- **EXERCISE GOAL**:
Your job is to give again, exactly and with no additions, the lines in the records below from the one with "del constructor y" through the one with "(c) Both require", both included. Omit the pictures.

- **Dataset entries**:

++++++++

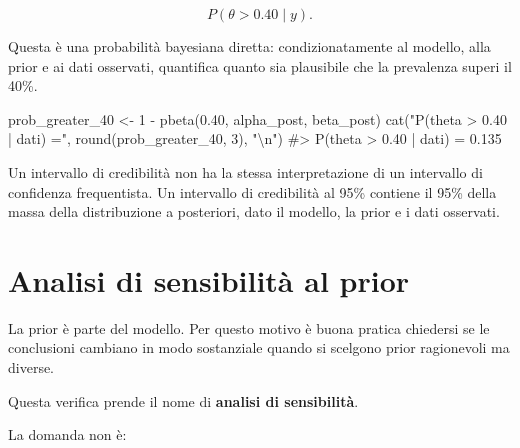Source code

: \documentclass[
  italian,
  letterpaper,
  a4paper,
  11pt,
  open=any]{scrbook}
\newenvironment{Shaded}{\begin{snugshade}}{\end{snugshade}}
\newcommand{\CommentTok}[1]{\textcolor[rgb]{0.37,0.37,0.37}{#1}}
\newcommand{\DecValTok}[1]{\textcolor[rgb]{0.68,0.00,0.00}{#1}}
\newcommand{\FloatTok}[1]{\textcolor[rgb]{0.68,0.00,0.00}{#1}}
\newcommand{\FunctionTok}[1]{\textcolor[rgb]{0.28,0.35,0.67}{#1}}
\newcommand{\NormalTok}[1]{\textcolor[rgb]{0.00,0.23,0.31}{#1}}
\newcommand{\OtherTok}[1]{\textcolor[rgb]{0.00,0.23,0.31}{#1}}
\newcommand{\SpecialCharTok}[1]{\textcolor[rgb]{0.37,0.37,0.37}{#1}}
\newcommand{\StringTok}[1]{\textcolor[rgb]{0.13,0.47,0.30}{#1}}
\theoremstyle{plain}
\theoremstyle{definition}
\theoremstyle{definition}
\theoremstyle{remark}
\begin{document}
\[
P(\theta > 0.40 \mid y).
\]

Questa è una probabilità bayesiana diretta: condizionatamente al
modello, alla prior e ai dati osservati, quantifica quanto sia
plausibile che la prevalenza superi il 40\%.

\begin{Shaded}
\begin{Highlighting}[]
\NormalTok{prob\_greater\_40 }\OtherTok{\textless{}{-}} \DecValTok{1} \SpecialCharTok{{-}} \FunctionTok{pbeta}\NormalTok{(}\FloatTok{0.40}\NormalTok{, alpha\_post, beta\_post)}
\FunctionTok{cat}\NormalTok{(}\StringTok{"P(theta \textgreater{} 0.40 | dati) ="}\NormalTok{, }\FunctionTok{round}\NormalTok{(prob\_greater\_40, }\DecValTok{3}\NormalTok{), }\StringTok{"}\SpecialCharTok{\textbackslash{}n}\StringTok{"}\NormalTok{)}
\CommentTok{\#\textgreater{} P(theta \textgreater{} 0.40 | dati) = 0.135}
\end{Highlighting}
\end{Shaded}

\begin{tcolorbox}[enhanced jigsaw, arc=.35mm, bottomrule=.15mm, bottomtitle=1mm, breakable, colback=white, colbacktitle=quarto-callout-important-color!10!white, colframe=quarto-callout-important-color-frame, coltitle=black, left=2mm, leftrule=.75mm, opacityback=0, opacitybacktitle=0.6, rightrule=.15mm, title=\textcolor{quarto-callout-important-color}{\faExclamation}\hspace{0.5em}{Importante}, titlerule=0mm, toprule=.15mm, toptitle=1mm]

Un intervallo di credibilità non ha la stessa interpretazione di un
intervallo di confidenza frequentista. Un intervallo di credibilità al
95\% contiene il 95\% della massa della distribuzione a posteriori, dato
il modello, la prior e i dati osservati.

\end{tcolorbox}

\section{Analisi di sensibilità al prior}\label{sec-prior-sensitivity}

La prior è parte del modello. Per questo motivo è buona pratica
chiedersi se le conclusioni cambiano in modo sostanziale quando si
scelgono prior ragionevoli ma diverse.

Questa verifica prende il nome di \textbf{analisi di sensibilità}.

La domanda non è:
\end{document}
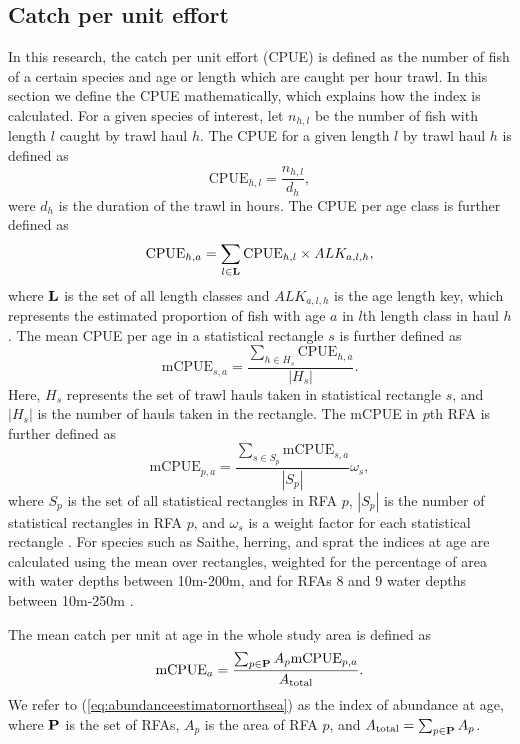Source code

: \documentclass[a4paper 12pt]{article}
\numberwithin{equation}{section}
\begin{document}
\subsection{Catch per unit effort}
\label{sec:cpueestimators}
In this research, the catch per unit effort (CPUE) is defined as the number of fish of a certain species and age or length which are caught per hour trawl. In this section we define the CPUE mathematically, which explains how the index is calculated. For a given species of interest, let $n_{h,l}$ be the number of fish with length $l$ caught by trawl haul $h$. The CPUE for a given length $l$ by trawl haul $h$ is defined as 
\begin{equation}\label{eq:cpueHaul}
\mathrm{CPUE}_{h,l} =\frac{n_{h,l}}{d_h},
\end{equation}
were $d_h$ is the duration of the trawl in hours. The CPUE per age class is further defined as
\begin{equation}\label{eq:cpueALK}
\mathrm{CPUE}_{h,a} =\sum_{l \in {\bf L}}\mathrm{CPUE}_{h, l} \times ALK_{a,l,h},
\end{equation}
where ${\bf L}$ is the set of all length classes and $ALK_{a,l,h}$ is the age length key, which represents the estimated proportion of fish with age $a$ in $l$th length class in haul $h$. The mean CPUE per age in a statistical rectangle $s$ is further defined as
\begin{equation}\label{eq:cpueRec}
\mathrm{mCPUE}_{s,a} =\frac{\sum_{h \in H_{s}} \mathrm{CPUE}_{h,a}}{|H_{s}|}.
\end{equation}
Here, $H_{s}$ represents the set of trawl hauls taken in statistical rectangle $s$, and $|H_{s}|$ is the number of hauls taken in the rectangle. The mCPUE in $p$th RFA is further defined as
\begin{equation}\label{eq:cpueRFA}
\mathrm{mCPUE}_{p,a} = \frac{ \sum_{s \in S_{p}} \mathrm{mCPUE}_{s,a}}{|S_{p}|} \omega_s,
\end{equation}
where $S_{p}$ is the set of all statistical rectangles in RFA $p$, $|S_{p}|$ is the number of statistical rectangles in RFA $p$, and $\omega_s$ is a weight factor for each statistical rectangle \citep{ICES2013}. For species such as Saithe, herring, and sprat the indices at age are calculated using the mean over rectangles, weighted for the percentage of area with water depths between 10m-200m, and for RFAs 8 and 9 water depths between 10m-250m \citep{ICES2013}.

 The mean catch per unit at age in the whole study area is defined as
\begin{equation}
\text{mCPUE}_a= \frac{\sum_{p\in {\bf P}} A_{p}  \mathrm{mCPUE}_{p,a}}{A_{\text{total}}}.
\label{eq:abundanceestimatornorthsea}
\end{equation}
We refer to (\ref{eq:abundanceestimatornorthsea}) as the index of abundance at age, where ${\bf P}$ is the set of RFAs, $A_p$ is the area of RFA $p$, and $A_{\text{total}} = \sum_{p\in {\bf P}} A_{p}$.
\end{document}
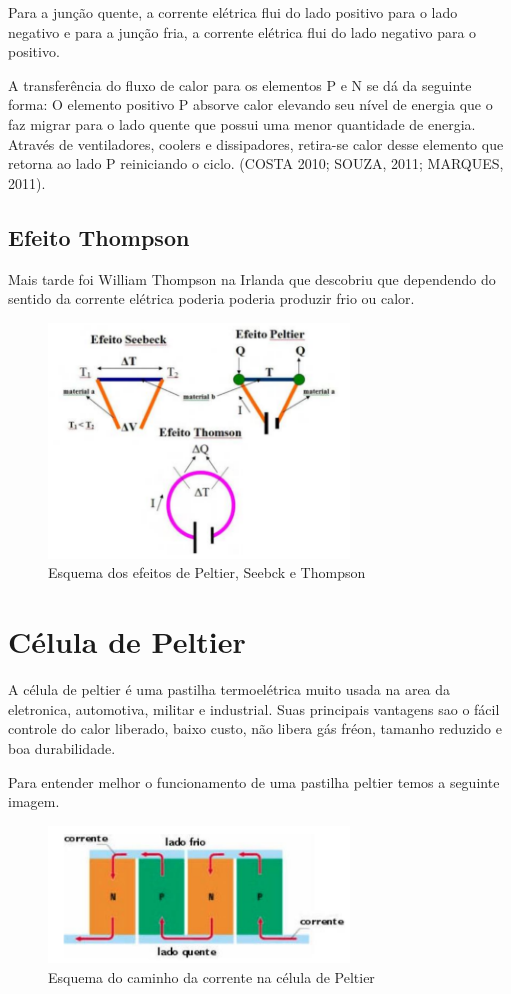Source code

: Para a junção quente, a corrente elétrica flui do lado positivo para o lado negativo e para a junção fria, a corrente elétrica flui do lado negativo para o positivo. 

A transferência do fluxo de calor para os elementos P e N se dá da seguinte forma: O elemento positivo P absorve calor elevando seu nível de energia que o faz migrar para o lado quente que possui uma menor quantidade de energia. Através de ventiladores, coolers e dissipadores, retira-se calor desse elemento que retorna ao lado P reiniciando o ciclo. (COSTA 2010; SOUZA, 2011; MARQUES, 2011).

\subsection{Efeito Thompson}
Mais tarde foi William Thompson na Irlanda que descobriu que dependendo do sentido da corrente elétrica poderia poderia produzir frio ou calor.

\begin{figure}[H]
\centering
\includegraphics[width=8cm]{figuras/efeitothompson.png}
\caption{Esquema dos efeitos de Peltier, Seebck e Thompson}
\end{figure}

\section{Célula de Peltier}

A célula de peltier é uma pastilha termoelétrica muito usada na area da eletronica, automotiva, militar e industrial. Suas principais vantagens sao o fácil controle do calor liberado, baixo custo, não libera gás fréon, tamanho reduzido e boa durabilidade.

Para entender melhor o funcionamento de uma pastilha peltier temos a seguinte imagem.

\begin{figure}[H]
\centering
\includegraphics[width=8cm]{figuras/peltier1.png}
\caption{Esquema do caminho da corrente na célula de Peltier}
\end{figure}

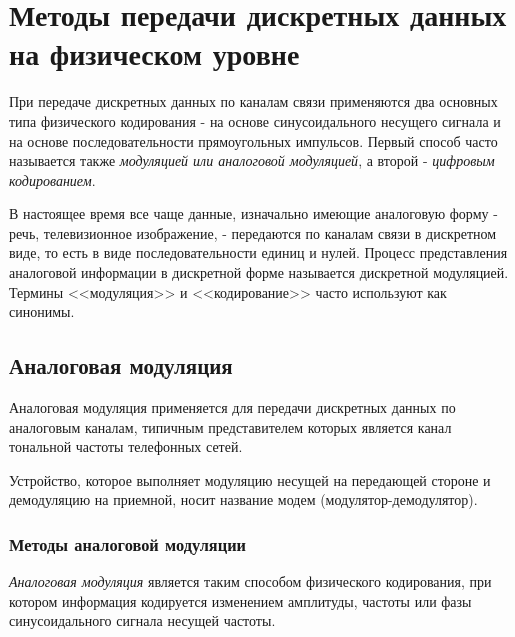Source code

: \chapter{Методы передачи дискретных данных на физическом уровне}

При передаче дискретных данных по каналам связи применяются два основных типа физического кодирования - на основе синусоидального несущего сигнала и на основе последовательности прямоугольных импульсов.
Первый способ часто называется также \emph{модуляцией или аналоговой модуляцией}, а второй - \emph{цифровым кодированием}.

В настоящее время все чаще данные, изначально имеющие аналоговую форму - речь, телевизионное изображение, - передаются по каналам связи в дискретном виде, то есть в виде последовательности единиц и нулей.
Процесс представления аналоговой информации в дискретной форме называется дискретной модуляцией.
Термины <<модуляция>> и <<кодирование>> часто используют как синонимы.

\section{Аналоговая модуляция}

Аналоговая модуляция применяется для передачи дискретных данных по аналоговым каналам, типичным представителем которых является канал тональной частоты телефонных сетей.

\begin{comment}
    Типичная амплитудно-частотная характеристика канала тональной частоты представлена на рисунке.

    Этот канал передает частоты в диапазоне от 300 до 3400 Гц, а его полоса пропускания составляет 3100 Гц, что обеспечивает приемлемое качество распознаваемости речи.
    Строгое ограничение полосы пропускания тонального канала связано с использованием частотной аппаратуры уплотнения.
\end{comment}

Устройство, которое выполняет модуляцию несущей на передающей стороне и демодуляцию на приемной, носит название модем (модулятор-демодулятор).

\subsection{Методы аналоговой модуляции}

\emph{Аналоговая модуляция} является таким способом физического кодирования, при котором информация кодируется изменением амплитуды, частоты или фазы синусоидального сигнала несущей частоты.

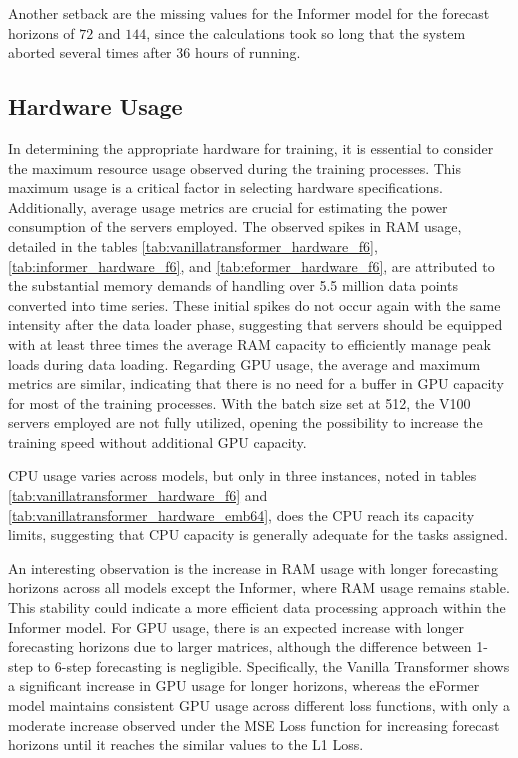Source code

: \documentclass{article}
\begin{document}
Another setback are the missing values for the Informer model for the forecast horizons of $72$ and $144$, since the calculations took so long that the system aborted several times after 36 hours of running. 

\subsection{Hardware Usage}

In determining the appropriate hardware for training, it is essential to consider the maximum resource usage observed during the training processes. This maximum usage is a critical factor in selecting hardware specifications. Additionally, average usage metrics are crucial for estimating the power consumption of the servers employed. The observed spikes in RAM usage, detailed in the tables \ref{tab:vanillatransformer_hardware_f6}, \ref{tab:informer_hardware_f6}, and \ref{tab:eformer_hardware_f6}, are attributed to the substantial memory demands of handling over 5.5 million data points converted into time series. These initial spikes do not occur again with the same intensity after the data loader phase, suggesting that servers should be equipped with at least three times the average RAM capacity to efficiently manage peak loads during data loading. Regarding GPU usage, the average and maximum metrics are similar, indicating that there is no need for a buffer in GPU capacity for most of the training processes. With the batch size set at 512, the V100 servers employed are not fully utilized, opening the possibility to increase the training speed without additional GPU capacity.

CPU usage varies across models, but only in three instances, noted in tables \ref{tab:vanillatransformer_hardware_f6} and \ref{tab:vanillatransformer_hardware_emb64}, does the CPU reach its capacity limits, suggesting that CPU capacity is generally adequate for the tasks assigned.

An interesting observation is the increase in RAM usage with longer forecasting horizons across all models except the Informer, where RAM usage remains stable. This stability could indicate a more efficient data processing approach within the Informer model. For GPU usage, there is an expected increase with longer forecasting horizons due to larger matrices, although the difference between 1-step to 6-step forecasting is negligible. Specifically, the Vanilla Transformer shows a significant increase in GPU usage for longer horizons, whereas the eFormer model maintains consistent GPU usage across different loss functions, with only a moderate increase observed under the MSE Loss function for increasing forecast horizons until it reaches the similar values to the L1 Loss.
\end{document}
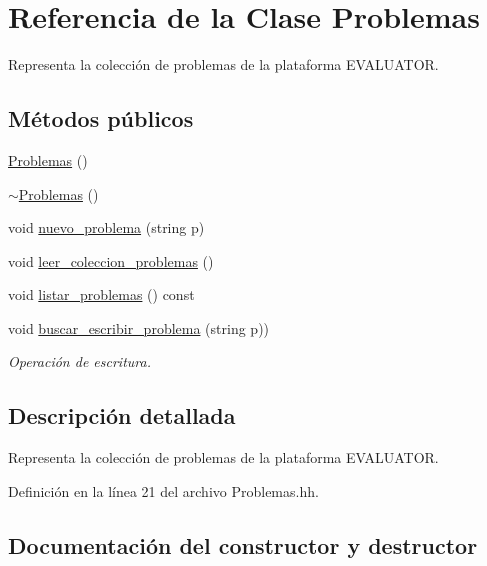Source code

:\hypertarget{class_problemas}{}\section{Referencia de la Clase Problemas}
\label{class_problemas}


Representa la colección de problemas de la plataforma E\+V\+A\+L\+U\+A\+T\+OR.  


\subsection*{Métodos públicos}
\begin{DoxyCompactItemize}
\item 
\mbox{\hyperlink{class_problemas_ae587a6825117a5103b50f544a7415c0c}{Problemas}} ()
\item 
\mbox{\hyperlink{class_problemas_aec05a82a712fee2327b6e3f6ce7b4e65}{$\sim$\+Problemas}} ()
\item 
void \mbox{\hyperlink{class_problemas_a1cebce2784b951482651d299be50d8b3}{nuevo\+\_\+problema}} (string p)
\item 
void \mbox{\hyperlink{class_problemas_a6d16937dea64409081e507065e17f2b1}{leer\+\_\+coleccion\+\_\+problemas}} ()
\item 
void \mbox{\hyperlink{class_problemas_a8c3ec08e7f02cc4ce8c2b5e9a3e19f4c}{listar\+\_\+problemas}} () const
\item 
void \mbox{\hyperlink{class_problemas_a36f5cb6d84345475fd7ea80142d7500d}{buscar\+\_\+escribir\+\_\+problema}} (string p))
\begin{DoxyCompactList}\small\item\em Operación de escritura. \end{DoxyCompactList}\end{DoxyCompactItemize}


\subsection{Descripción detallada}
Representa la colección de problemas de la plataforma E\+V\+A\+L\+U\+A\+T\+OR. 

Definición en la línea 21 del archivo Problemas.\+hh.



\subsection{Documentación del constructor y destructor}
\mbox{\label{class_problemas_ae587a6825117a5103b50f544a7415c0c}} 
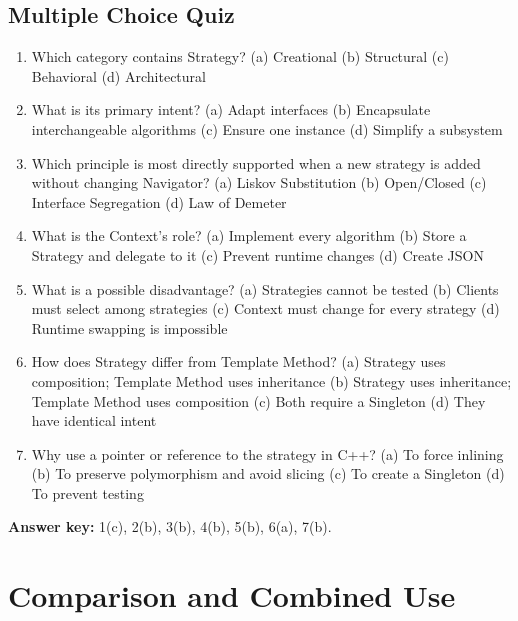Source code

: \documentclass[11pt,a4paper]{report}
\begin{document}
\section{Multiple Choice Quiz}
\begin{enumerate}
  \item Which category contains Strategy?\quad
  (a) Creational \quad (b) Structural \quad (c) Behavioral \quad (d) Architectural
  \item What is its primary intent?\quad
  (a) Adapt interfaces \quad (b) Encapsulate interchangeable algorithms \quad
  (c) Ensure one instance \quad (d) Simplify a subsystem
  \item Which principle is most directly supported when a new strategy is added
  without changing Navigator?\quad
  (a) Liskov Substitution \quad (b) Open/Closed \quad
  (c) Interface Segregation \quad (d) Law of Demeter
  \item What is the Context's role?\quad
  (a) Implement every algorithm \quad (b) Store a Strategy and delegate to it \quad
  (c) Prevent runtime changes \quad (d) Create JSON
  \item What is a possible disadvantage?\quad
  (a) Strategies cannot be tested \quad (b) Clients must select among strategies \quad
  (c) Context must change for every strategy \quad (d) Runtime swapping is impossible
  \item How does Strategy differ from Template Method?\quad
  (a) Strategy uses composition; Template Method uses inheritance \quad
  (b) Strategy uses inheritance; Template Method uses composition \quad
  (c) Both require a Singleton \quad (d) They have identical intent
  \item Why use a pointer or reference to the strategy in C++?\quad
  (a) To force inlining \quad (b) To preserve polymorphism and avoid slicing \quad
  (c) To create a Singleton \quad (d) To prevent testing
\end{enumerate}
\textbf{Answer key:} 1(c), 2(b), 3(b), 4(b), 5(b), 6(a), 7(b).

\chapter{Comparison and Combined Use}
\end{document}

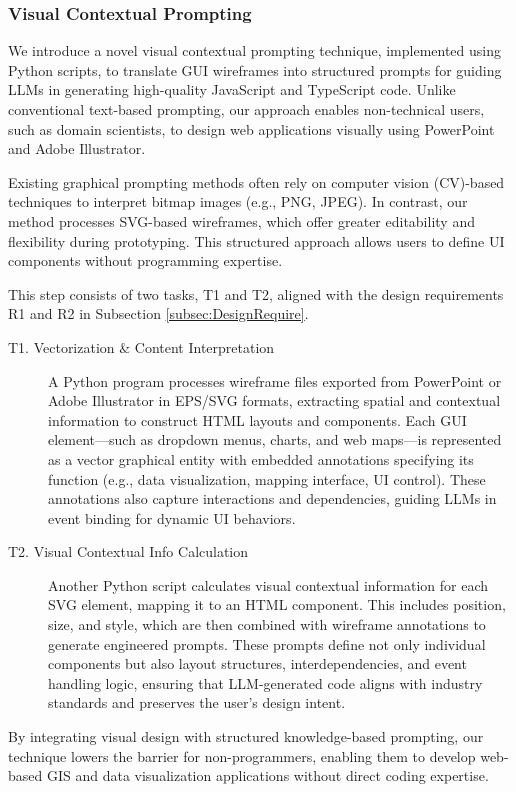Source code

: \subsubsection{Visual Contextual Prompting}
\label{subsec:simulations1}
We introduce a novel visual contextual prompting technique, implemented using Python scripts, to translate GUI wireframes into structured prompts for guiding LLMs in generating high-quality JavaScript and TypeScript code. Unlike conventional text-based prompting, our approach enables non-technical users, such as domain scientists, to design web applications visually using PowerPoint and Adobe Illustrator.

Existing graphical prompting methods often rely on computer vision (CV)-based techniques to interpret bitmap images (e.g., PNG, JPEG). In contrast, our method processes SVG-based wireframes, which offer greater editability and flexibility during prototyping. This structured approach allows users to define UI components without programming expertise.

This step consists of two tasks, T1 and T2, aligned with the design requirements R1 and R2 in Subsection \ref{subsec:DesignRequire}.

\begin{description}
\item[T1. Vectorization \& Content Interpretation]
A Python program processes wireframe files exported from PowerPoint or Adobe Illustrator in EPS/SVG formats, extracting spatial and contextual information to construct HTML layouts and components. Each GUI element—such as dropdown menus, charts, and web maps—is represented as a vector graphical entity with embedded annotations specifying its function (e.g., data visualization, mapping interface, UI control). These annotations also capture interactions and dependencies, guiding LLMs in event binding for dynamic UI behaviors.

\item[T2. Visual Contextual Info Calculation]
Another Python script calculates visual contextual information for each SVG element, mapping it to an HTML component. This includes position, size, and style, which are then combined with wireframe annotations to generate engineered prompts. These prompts define not only individual components but also layout structures, interdependencies, and event handling logic, ensuring that LLM-generated code aligns with industry standards and preserves the user’s design intent.
\end{description}
By integrating visual design with structured knowledge-based prompting, our technique lowers the barrier for non-programmers, enabling them to develop web-based GIS and data visualization applications without direct coding expertise.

++++++++

- **ANSWER TO THE EXERCISE**:
\subsection{Documentación del constructor y destructor}
\mbox{\label{class_problemas_ae587a6825117a5103b50f544a7415c0c}} 
Source code

: \documentclass[11pt,a4paper]{report}
\begin{document}
\section{Multiple Choice Quiz}
\begin{enumerate}
  \item Which category contains Strategy?\quad
  (a) Creational \quad (b) Structural \quad (c) Behavioral \quad (d) Architectural
  \item What is its primary intent?\quad
  (a) Adapt interfaces \quad (b) Encapsulate interchangeable algorithms \quad
  (c) Ensure one instance \quad (d) Simplify a subsystem
  \item Which principle is most directly supported when a new strategy is added
  without changing Navigator?\quad
  (a) Liskov Substitution \quad (b) Open/Closed \quad
  (c) Interface Segregation \quad (d) Law of Demeter
  \item What is the Context's role?\quad
  (a) Implement every algorithm \quad (b) Store a Strategy and delegate to it \quad
  (c) Prevent runtime changes \quad (d) Create JSON
  \item What is a possible disadvantage?\quad
  (a) Strategies cannot be tested \quad (b) Clients must select among strategies \quad
  (c) Context must change for every strategy \quad (d) Runtime swapping is impossible
  \item How does Strategy differ from Template Method?\quad
  (a) Strategy uses composition; Template Method uses inheritance \quad
  (b) Strategy uses inheritance; Template Method uses composition \quad
  (c) Both require a Singleton \quad (d) They have identical intent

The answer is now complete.